En ce jour du 13 mars 1846, un événement tragique se déroule dans le comté de Galway en Irlande : l’expulsion forcée de 300 habitants du village de Ballinglass, malgré leur capacité à payer leur loyer.
L’Irlande des années 1840 traverse une période particulièrement sombre. Depuis l’Acte d’Union de 1800, elle fait partie intégrante du Royaume-Uni, gouvernée directement par le Parlement de Londres. La majeure partie des terres irlandaises appartient à de grands propriétaires britanniques, généralement protestants, tandis que les paysans irlandais sont réduits au rang de simples locataires. Ces derniers produisent des céréales, des pommes de terre et du bétail, mais seules les pommes de terre restent comme nourriture pour leur subsistance, le reste servant à payer le loyer ou étant exporté vers la Grande-Bretagne. Malheureusement, depuis 1845, un champignon, le mildiou (*Phytophthora infestans*), attaque les cultures de pommes de terre, plongeant l’Irlande dans une famine catastrophique. Malgré cette situation désastreuse, les exportations de nourriture vers l’Angleterre continuent, et les paysans incapables de payer leur loyer sont expulsés par dizaines de milliers.
L’incident de Ballinglass (Eachtra Bhaile an Leasa en irlandais) se distingue des autres expulsions de l’époque par sa brutalité et son caractère injustifié.

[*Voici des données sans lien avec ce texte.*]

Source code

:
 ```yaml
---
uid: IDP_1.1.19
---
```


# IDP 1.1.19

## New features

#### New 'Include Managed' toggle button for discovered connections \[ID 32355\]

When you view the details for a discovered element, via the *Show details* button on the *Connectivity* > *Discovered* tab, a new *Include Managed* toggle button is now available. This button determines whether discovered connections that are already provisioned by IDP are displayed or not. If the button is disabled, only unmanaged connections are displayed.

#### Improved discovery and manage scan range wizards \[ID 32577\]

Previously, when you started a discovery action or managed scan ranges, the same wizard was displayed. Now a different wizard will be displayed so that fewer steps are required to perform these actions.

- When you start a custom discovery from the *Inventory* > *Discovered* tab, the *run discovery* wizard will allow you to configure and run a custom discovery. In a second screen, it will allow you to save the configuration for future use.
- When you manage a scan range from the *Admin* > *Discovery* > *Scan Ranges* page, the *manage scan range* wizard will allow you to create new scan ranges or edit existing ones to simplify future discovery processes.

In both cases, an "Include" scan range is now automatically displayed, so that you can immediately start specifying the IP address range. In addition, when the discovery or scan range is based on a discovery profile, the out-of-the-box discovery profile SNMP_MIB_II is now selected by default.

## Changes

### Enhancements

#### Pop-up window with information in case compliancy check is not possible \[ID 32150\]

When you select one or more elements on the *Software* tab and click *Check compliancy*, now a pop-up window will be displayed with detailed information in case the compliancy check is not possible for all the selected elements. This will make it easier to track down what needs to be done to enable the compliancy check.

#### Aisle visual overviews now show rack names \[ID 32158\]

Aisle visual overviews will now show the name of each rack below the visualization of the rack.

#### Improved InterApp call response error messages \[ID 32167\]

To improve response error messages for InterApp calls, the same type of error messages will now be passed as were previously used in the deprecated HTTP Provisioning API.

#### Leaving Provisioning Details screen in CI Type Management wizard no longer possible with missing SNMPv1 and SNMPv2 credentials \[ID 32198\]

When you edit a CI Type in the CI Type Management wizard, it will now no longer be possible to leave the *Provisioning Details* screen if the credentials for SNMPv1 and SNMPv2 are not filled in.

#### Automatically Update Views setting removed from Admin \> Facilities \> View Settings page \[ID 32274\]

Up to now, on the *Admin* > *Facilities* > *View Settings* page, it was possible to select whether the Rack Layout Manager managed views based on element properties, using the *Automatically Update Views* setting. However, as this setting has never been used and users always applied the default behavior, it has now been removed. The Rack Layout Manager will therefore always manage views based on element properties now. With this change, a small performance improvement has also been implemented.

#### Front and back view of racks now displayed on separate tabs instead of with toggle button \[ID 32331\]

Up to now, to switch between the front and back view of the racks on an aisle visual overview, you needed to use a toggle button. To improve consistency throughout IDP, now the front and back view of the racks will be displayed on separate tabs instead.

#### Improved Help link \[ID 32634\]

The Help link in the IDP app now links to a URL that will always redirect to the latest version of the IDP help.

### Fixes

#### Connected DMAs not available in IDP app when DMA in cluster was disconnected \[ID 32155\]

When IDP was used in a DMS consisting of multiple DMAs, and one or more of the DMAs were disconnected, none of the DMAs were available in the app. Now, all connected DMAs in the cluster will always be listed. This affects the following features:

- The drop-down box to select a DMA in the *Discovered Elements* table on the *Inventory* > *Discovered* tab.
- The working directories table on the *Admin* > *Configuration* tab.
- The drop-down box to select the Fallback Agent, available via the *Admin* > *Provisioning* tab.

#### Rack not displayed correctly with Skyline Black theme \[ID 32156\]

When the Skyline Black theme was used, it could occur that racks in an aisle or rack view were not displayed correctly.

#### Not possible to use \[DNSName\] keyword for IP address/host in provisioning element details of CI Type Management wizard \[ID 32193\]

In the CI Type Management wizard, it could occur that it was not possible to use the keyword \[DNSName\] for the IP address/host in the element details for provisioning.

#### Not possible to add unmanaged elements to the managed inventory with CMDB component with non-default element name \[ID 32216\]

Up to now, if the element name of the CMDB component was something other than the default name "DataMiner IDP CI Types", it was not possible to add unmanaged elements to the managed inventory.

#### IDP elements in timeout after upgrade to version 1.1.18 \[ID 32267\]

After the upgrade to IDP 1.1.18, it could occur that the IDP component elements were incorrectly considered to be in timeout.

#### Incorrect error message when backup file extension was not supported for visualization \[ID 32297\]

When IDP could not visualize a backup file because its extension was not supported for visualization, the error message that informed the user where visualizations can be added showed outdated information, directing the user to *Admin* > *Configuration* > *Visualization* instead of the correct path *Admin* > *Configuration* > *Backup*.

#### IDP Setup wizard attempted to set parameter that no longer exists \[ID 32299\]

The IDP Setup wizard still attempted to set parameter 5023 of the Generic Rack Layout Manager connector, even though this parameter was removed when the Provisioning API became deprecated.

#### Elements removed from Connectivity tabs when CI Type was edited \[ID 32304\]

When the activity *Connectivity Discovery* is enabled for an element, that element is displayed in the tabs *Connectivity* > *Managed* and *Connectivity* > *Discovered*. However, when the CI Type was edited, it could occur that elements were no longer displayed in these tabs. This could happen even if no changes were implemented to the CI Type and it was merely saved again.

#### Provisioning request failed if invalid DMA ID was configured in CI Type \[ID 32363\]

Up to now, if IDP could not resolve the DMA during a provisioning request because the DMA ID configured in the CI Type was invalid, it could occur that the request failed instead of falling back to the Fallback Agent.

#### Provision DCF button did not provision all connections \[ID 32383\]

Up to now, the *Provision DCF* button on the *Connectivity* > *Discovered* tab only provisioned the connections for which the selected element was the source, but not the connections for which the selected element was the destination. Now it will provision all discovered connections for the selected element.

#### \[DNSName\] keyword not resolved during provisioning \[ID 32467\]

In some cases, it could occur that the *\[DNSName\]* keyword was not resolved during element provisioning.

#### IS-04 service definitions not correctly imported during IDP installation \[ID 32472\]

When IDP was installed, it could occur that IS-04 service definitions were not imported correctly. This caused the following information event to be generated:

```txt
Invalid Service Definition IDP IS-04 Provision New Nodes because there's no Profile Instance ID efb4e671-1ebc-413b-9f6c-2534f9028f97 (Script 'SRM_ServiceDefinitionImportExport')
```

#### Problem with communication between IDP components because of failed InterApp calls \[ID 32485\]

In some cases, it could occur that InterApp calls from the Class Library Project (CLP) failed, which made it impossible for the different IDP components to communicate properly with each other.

Le village de Ballinglass compte 67 maisons solides et bien entretenues, abritant environ 300 personnes. Contrairement à d’autres cas d’expulsions, les habitants sont relativement aisés et parfaitement capables de payer leur loyer. Certains tentent même activement de le faire, mais la propriétaire, Mme Gerrard, refuse systématiquement de l’accepter. Le 13 mars 1846, tôt le matin, une opération quasi militaire est lancée : 12 charrettes transportant chacune quatre hommes équipés de pioches, de pelles et de barres à mine, accompagnés par un important détachement du 49e régiment d’infanterie commandé par le capitaine Browne et de nombreux policiers, arrivent au village. Malgré les protestations véhémentes des habitants qui brandissent leur argent du loyer, les soldats et la police commencent à démolir systématiquement leurs maisons. La scène est apocalyptique : des femmes s’accrochant aux montants des portes d’où elles sont arrachées par les huissiers, des hommes qui maudissent, des enfants qui hurlent de peur, des chiens qui aboient contre les envahisseurs. À la fin de la journée, toutes les maisons sont détruites.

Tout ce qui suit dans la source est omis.